*** Block opens ***

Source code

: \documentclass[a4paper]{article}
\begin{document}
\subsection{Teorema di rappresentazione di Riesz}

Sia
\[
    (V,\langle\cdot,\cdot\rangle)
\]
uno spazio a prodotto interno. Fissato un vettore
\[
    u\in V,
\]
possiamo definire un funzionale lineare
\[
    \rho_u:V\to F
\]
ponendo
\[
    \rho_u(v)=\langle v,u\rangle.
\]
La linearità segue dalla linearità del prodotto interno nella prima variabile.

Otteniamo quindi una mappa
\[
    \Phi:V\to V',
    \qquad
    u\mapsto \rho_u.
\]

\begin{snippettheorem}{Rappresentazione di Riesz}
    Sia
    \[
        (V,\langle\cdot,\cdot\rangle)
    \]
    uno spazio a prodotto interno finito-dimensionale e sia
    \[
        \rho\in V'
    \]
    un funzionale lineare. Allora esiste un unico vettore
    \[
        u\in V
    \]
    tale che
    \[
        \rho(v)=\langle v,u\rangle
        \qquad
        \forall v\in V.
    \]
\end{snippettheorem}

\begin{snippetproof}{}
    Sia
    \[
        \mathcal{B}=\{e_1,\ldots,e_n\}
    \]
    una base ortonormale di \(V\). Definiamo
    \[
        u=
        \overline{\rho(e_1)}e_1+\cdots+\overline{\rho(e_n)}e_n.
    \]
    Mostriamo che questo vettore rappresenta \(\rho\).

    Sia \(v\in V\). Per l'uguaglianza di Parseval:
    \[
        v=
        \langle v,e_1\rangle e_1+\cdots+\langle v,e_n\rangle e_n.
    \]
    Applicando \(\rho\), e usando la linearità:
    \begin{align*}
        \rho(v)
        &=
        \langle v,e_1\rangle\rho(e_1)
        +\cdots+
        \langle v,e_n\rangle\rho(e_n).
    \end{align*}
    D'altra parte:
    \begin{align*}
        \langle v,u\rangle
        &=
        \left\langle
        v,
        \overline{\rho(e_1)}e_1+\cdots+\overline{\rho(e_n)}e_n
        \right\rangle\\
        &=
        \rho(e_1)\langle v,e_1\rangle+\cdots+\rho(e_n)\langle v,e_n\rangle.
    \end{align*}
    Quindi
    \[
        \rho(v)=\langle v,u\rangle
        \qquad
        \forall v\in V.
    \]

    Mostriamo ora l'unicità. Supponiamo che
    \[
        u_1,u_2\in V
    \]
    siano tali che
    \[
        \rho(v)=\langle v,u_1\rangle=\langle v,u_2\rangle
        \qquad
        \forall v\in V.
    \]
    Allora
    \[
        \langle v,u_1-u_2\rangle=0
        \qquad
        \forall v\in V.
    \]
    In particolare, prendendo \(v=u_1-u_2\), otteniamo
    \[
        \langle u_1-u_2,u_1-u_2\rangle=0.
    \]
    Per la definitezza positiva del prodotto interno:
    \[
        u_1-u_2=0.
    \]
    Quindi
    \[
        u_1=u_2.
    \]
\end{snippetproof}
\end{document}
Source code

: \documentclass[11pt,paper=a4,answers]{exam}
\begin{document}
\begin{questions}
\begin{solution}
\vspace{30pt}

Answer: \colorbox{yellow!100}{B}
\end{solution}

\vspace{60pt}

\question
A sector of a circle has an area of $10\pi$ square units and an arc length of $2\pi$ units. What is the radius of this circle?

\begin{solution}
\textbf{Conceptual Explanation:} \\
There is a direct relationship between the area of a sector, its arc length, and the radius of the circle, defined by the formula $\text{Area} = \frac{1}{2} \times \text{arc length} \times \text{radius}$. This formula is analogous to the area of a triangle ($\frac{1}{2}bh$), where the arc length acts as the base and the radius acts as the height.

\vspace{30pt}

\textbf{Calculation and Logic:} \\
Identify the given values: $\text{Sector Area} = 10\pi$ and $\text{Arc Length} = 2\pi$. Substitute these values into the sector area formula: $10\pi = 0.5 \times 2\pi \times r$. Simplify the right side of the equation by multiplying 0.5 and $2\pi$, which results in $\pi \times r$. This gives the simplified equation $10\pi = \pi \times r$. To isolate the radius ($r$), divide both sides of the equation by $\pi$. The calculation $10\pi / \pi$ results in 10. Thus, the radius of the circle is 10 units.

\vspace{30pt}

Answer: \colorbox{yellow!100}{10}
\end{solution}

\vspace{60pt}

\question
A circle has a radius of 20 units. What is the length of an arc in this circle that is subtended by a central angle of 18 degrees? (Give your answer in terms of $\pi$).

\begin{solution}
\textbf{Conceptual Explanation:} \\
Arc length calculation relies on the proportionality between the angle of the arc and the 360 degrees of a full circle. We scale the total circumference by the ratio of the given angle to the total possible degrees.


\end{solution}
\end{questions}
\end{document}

*** Block closes ***

→ **Your assignment**
Scan the preceding listing for lines that contain the word "Allora". Give only how many there are.

→ **Written response**
2